Pero precisamente esa actitud de escucha es la que también se abre más allá de la clínica, la que está atenta a la patología social, a lo que ocurre en nuestra civilización, tan inconsciente como la propia Historia nos muestra. Freud mismo la utilizó en sus ensayos.

No sorprende por eso que un psicoanalista pueda interpretar, mejor que un científico, un historiador o un filósofo, las acciones humanas. Y tampoco sorprende que, precisamente para lograr un mayor entendimiento, se abra al discurso de otros. Hay, pues, una doble escucha por parte del psicoanálisis, más allá de la clínica singular: la de lo que sucede en el mundo y la del discurso de otros sobre ese suceder.


Los días 12 y 13 de diciembre de este año, Barcelona, ciudad hermosísima y acogedora donde las haya, albergó un encuentro marcado por esa doble escucha: a lo que ofrece el mundo, incluso con sus silencios, como los que acompañaron al duelo en París, y a lo que puedan ofrecer otras personas desde actividades ajenas al psicoanálisis. 


Un día para cada una de esas escuchas en las Jornadas de la ELP. Quienes asistimos a ellas fuimos afortunados porque hemos aprendido, desde la escucha de la escucha, si así puede decirse, a mirar. A mirar la realidad en que nos hallamos, a tratar de comprenderla y a recordar que nada humano puede ser ajeno a esa mirada.

Fueron muchas las intervenciones y hábil la elección de la inaugural y de la final. 
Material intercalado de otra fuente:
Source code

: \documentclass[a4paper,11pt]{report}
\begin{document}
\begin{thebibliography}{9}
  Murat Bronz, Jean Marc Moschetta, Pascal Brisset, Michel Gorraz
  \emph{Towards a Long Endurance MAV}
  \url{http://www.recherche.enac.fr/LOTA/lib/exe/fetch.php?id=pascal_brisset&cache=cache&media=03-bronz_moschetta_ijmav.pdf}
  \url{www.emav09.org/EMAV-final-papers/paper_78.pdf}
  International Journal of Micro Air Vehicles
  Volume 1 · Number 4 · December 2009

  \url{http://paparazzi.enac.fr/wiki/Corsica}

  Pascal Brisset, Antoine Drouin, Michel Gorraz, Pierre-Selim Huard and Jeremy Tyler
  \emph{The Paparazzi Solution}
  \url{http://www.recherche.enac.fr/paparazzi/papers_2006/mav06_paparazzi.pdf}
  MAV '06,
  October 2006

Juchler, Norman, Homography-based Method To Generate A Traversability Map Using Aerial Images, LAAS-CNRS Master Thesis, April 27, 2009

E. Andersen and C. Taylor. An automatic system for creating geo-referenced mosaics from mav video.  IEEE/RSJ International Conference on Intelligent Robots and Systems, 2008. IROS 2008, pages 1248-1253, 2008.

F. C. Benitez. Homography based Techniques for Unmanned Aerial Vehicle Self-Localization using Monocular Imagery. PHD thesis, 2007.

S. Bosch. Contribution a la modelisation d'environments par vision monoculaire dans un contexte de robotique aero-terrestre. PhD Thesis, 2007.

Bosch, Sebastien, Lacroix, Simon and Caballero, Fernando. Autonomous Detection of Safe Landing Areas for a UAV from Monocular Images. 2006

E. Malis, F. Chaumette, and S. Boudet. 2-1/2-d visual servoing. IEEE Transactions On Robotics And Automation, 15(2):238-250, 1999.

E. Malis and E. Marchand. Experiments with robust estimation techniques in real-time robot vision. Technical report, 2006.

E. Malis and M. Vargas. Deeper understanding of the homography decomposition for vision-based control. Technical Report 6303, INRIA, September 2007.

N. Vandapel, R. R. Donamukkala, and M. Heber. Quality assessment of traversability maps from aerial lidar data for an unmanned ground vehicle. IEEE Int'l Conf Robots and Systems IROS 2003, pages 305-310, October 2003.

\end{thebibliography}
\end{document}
Éric Laurent inauguró las jornadas con una conferencia riquísima en detalles en la que fue mostrando cómo la acción humana es inconcebible obviando la singularidad. Tomando como núcleo lo traumático de los asesinatos de París, acabó iluminándonos sobre la gran paradoja del cientificismo: cuantos más factores causales se encuentran, menos claro es que haya una causa; lo hizo comparando las explicaciones sociológicas del yihadismo con las biológicas del autismo. Dos fenómenos bien distintos, tanto como las ciencias que pretenden abordarlos (Sociología y Biología), pero que comparten algo común, la imposible objetivación científica de lo subjetivo.
 

Y las cerró, con el brillante rigor que le caracteriza, Miquel Bassols, refiriéndose al cuerpo hablante. No tendría sentido resumir lo que dijo, por ser mucho y necesario, pero quizá baste como ejemplo ilustrativo su alusión  a E.T.A. Hoffmann (quien ya había inspirado un ensayo de Freud) para mostrar lo siniestro posible de actualizar, el siniestro cuerpo de la tecno-ciencia. 

Ésta no es la edad de la ciencia sino la del mito científico, que es muy diferente. Un mito pobre que aspira a la imposible completitud epistémica y que confunde progreso y bondad.

Actividades como la que Barcelona acogió los días 12 y 13 mantienen la esperanza en que es posible reconocer el misterio, en que no todo es igual, en que ser humanos supone una responsabilidad ineludible para cada uno.